Thursday, June 28, 2007

You Have a Great Memory

That's what a friend put in an email to me. Here, I'll copy and paste it so you know exactly what it looks like:


 (you have a great memory!)


She was saying this because I remembered the last name of some of their friends who will be visiting them in July. Of course I remembered it! The section of my brain that contains trivial, nonessential, inconsequential information is rather empty. There are only a few items in there, and I actually find it fun and gratifying to occasionally retrieve one of these items. You know, things like if you freeze an envelope you can open it without destroying it, Trader Joe's and Aldi's have the same owners, one bulky yarn is the same thickness as two worsted (thanks, Jamie!), and if you wet a penny and press it to your forehead for three seconds, it will stay there (I don't have a link for this but it's not too hard to test for yourself).


These facts are fun but relatively unimportant to my day-to-day life. Facts that ARE important are much, much harder to retrieve. Facts like

  • whether I already put water in the espresso maker

  • whether I ever took out the old coffee filter from when I used the large coffeepot two weeks ago

  • whether I ever changed the wash over to the dryer

  • whether I hit "Start" on the dishwasher before I went to bed

  • whether all of my children have made it into the car before I pull away


Yes, this last would be the reason for this post. I did the stereotypical mom thing yesterday, and I am still in shock that I did it. We were at the weekly morning prayer meeting at a friend's house. She has four pre-teen girls who are great at watching/caring for my children during the meeting (apparently a little better than I am...). So afterwards, I loaded everyone into the van and then remembered I hadn't retrieved the drink cooler that I brought. As I was turning to get that, Lily said, legs crossed and bottom wiggling, "I have to go potty! Ooooh, I have to go potty!" So I told her to hurry and go back into their house while I got the cooler. I shut the van door as the A/C was running, got the cooler, opened the passenger's side front door, threw the cooler in, shut the door, and drove off.

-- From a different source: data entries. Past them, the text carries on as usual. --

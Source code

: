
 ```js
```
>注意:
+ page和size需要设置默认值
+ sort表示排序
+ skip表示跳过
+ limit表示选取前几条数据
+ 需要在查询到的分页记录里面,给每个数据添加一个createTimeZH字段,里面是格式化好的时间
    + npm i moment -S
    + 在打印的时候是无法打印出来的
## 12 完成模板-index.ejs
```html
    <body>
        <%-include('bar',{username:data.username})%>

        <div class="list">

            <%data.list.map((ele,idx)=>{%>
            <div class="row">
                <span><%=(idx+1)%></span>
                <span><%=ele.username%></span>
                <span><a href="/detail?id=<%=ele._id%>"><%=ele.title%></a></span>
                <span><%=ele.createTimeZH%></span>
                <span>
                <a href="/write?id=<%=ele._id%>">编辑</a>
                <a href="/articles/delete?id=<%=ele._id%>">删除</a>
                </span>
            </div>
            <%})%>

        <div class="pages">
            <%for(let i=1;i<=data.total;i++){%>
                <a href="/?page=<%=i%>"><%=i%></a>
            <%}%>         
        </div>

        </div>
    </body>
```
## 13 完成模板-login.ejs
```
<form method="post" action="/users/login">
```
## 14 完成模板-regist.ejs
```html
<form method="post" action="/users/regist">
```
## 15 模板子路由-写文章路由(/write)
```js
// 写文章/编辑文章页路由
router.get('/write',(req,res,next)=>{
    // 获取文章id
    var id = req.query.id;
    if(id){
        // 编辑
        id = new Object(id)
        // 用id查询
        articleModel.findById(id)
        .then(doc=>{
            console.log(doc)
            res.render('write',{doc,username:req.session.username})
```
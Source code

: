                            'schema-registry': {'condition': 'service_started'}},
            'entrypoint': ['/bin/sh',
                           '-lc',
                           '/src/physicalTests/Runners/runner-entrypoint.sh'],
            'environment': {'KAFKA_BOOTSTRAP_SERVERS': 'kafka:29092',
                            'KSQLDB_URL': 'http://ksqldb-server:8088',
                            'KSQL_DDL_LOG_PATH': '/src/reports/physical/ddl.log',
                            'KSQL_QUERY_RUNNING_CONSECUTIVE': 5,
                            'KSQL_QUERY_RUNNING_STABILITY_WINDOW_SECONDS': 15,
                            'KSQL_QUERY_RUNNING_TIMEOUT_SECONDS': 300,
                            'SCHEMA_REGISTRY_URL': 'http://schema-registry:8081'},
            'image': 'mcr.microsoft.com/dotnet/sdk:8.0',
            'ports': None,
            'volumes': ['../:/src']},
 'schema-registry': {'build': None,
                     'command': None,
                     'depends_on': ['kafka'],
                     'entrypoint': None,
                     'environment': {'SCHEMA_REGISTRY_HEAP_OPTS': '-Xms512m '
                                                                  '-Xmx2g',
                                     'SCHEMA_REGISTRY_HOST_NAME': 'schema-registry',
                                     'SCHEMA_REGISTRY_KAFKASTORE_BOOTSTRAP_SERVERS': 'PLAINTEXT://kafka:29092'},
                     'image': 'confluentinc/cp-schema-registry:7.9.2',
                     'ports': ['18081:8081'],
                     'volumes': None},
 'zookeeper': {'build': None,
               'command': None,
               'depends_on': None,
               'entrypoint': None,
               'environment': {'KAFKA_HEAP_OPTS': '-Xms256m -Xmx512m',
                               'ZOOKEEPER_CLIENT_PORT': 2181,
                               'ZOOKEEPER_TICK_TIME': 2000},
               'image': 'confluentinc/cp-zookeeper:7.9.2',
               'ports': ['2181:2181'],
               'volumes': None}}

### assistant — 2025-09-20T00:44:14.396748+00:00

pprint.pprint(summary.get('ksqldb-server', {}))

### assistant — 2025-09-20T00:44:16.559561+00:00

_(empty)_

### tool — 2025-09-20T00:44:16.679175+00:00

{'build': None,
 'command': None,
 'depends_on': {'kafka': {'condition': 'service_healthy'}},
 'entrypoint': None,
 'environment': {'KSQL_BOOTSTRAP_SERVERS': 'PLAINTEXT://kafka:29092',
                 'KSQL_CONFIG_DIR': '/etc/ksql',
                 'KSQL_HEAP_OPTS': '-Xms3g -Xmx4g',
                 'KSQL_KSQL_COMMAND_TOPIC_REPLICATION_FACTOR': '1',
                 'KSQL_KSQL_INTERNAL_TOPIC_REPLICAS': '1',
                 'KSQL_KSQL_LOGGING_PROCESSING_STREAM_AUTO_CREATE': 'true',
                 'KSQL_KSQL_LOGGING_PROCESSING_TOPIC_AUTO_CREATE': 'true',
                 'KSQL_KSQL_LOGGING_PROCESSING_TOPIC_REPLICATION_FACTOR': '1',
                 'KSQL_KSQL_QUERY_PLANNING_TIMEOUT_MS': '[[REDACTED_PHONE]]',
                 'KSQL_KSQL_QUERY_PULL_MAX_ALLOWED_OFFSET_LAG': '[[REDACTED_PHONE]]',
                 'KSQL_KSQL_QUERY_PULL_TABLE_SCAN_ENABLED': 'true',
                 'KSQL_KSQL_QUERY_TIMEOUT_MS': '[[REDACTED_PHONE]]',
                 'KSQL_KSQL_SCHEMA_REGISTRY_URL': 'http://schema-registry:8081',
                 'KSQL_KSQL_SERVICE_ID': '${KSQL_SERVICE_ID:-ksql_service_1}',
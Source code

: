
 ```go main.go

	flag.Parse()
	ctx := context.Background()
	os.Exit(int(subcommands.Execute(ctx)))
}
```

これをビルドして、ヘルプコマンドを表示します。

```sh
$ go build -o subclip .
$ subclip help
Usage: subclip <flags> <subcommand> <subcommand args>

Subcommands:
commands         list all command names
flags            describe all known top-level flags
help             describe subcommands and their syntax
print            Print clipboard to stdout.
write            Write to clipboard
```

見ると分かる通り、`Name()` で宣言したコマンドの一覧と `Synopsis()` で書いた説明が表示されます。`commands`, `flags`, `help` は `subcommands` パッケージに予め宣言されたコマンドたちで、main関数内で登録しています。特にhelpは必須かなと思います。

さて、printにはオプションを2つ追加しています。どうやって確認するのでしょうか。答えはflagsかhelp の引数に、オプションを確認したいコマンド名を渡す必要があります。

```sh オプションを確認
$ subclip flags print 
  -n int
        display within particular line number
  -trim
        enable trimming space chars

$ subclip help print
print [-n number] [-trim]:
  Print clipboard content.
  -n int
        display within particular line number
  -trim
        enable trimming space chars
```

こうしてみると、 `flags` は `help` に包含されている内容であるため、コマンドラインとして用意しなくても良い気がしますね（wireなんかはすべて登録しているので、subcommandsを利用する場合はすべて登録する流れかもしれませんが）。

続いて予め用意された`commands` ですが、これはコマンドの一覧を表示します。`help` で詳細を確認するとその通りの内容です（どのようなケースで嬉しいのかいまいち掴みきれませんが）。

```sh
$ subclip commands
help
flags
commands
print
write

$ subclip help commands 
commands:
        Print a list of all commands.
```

As it was so close to lunchtime and I had nothing ready, I headed for the local McD's. We were almost to the drive-thru line when I said, "Lily, chicken or hamburger?" [SILENCE.] "LILY, CHICKEN OR HAMBURGER?!" [SILENCE]. "Ben, turn around and ask Lily whether she wants chicken or hamburger." Ben: "Lily, do you want...SHE'S NOT HERE!!!"


My heart stopped. Now, I have to be perfectly honest about this. My shock and heart stopping had nothing to do with guilt or fear. It had everything to do with total disbelief. I could not BELIEVE I had done that. I don't do things like that. I forget the sippy cups or an extra diaper or to have my husband put his church shoes on when camping; I don't forget children. Normal mothers forget children. Normal mothers think it's hysterical to tell of their horror upon leaving little Johnny or Christie, their racing back to get them, the sorrow and pain on their lost child's face... I am not normal. I don't DO things like this! And if I do, I certainly don't tell about them....


I am losing the battle from all sides. So we turned around, Benjamin laughing incredulously and blurting out through his snorts of laughter, "You LEFT her! You ACTUALLY LEFT her! That is so funny! Do you think she's scared? Do you think she's running through their woods trying to find us? This is so funny! I have to tell Papa! You ACTUALLY LEFT her!" Can it, kid.


When we got back to their house, my friend's children had to call her on her cell-phone, as she had already left to bring Lily home. So she turned around and came back, and I got out of our van sheepishly to get Lily.


Was she scared? Was she sad? Hardly. She was thrilled that she got to ride ALL BY HERSELF in a pristinely neat 12-passenger van. I don't think she's ever seen that much van floor in her entire life. Where were the sippy cups? Where were the popcorn pieces? Where were the Sunday School papers? Where were the camping supplies that you keep in the van at least two weeks after you've gone camping?


I just need to see that a few more times:


(you have a great memory!)

(you have a great memory!)

(you have a great memory!)


Just so I don't forget.



  1. Well, I've had my belly laugh for the day. Now I don't feel so bad about forgetting an envelope in the fridge. ~Mary

  2. Ha, it happens to the best of us. My husband's favorite childhood story is about when his mom pulled away from a park w/out him and he actually ran after the car for a while and they STILL didn't see him. Poor guy. But now they laugh about it.

    I left my 6 yr old at home when we went to church once. I didn't even think we could have left him and we had a bunch of people searching the church for him until one father asked me "Do you think maybe you left him at home?" Inconceivable! He's my loudest kid! I certainly would have noticed. SO hubby ran home and there he was. Praise God-we only live 3 blocks from the church.

  3. Ugh-That's my children's avatar. I'm kerri@

    Gotta remember to check that.

  4. I know I already heard the story, but it still makes me laugh....I love reading your blog in the mornings. I normally read them outloud to Roberta, but she's at yoga this morning.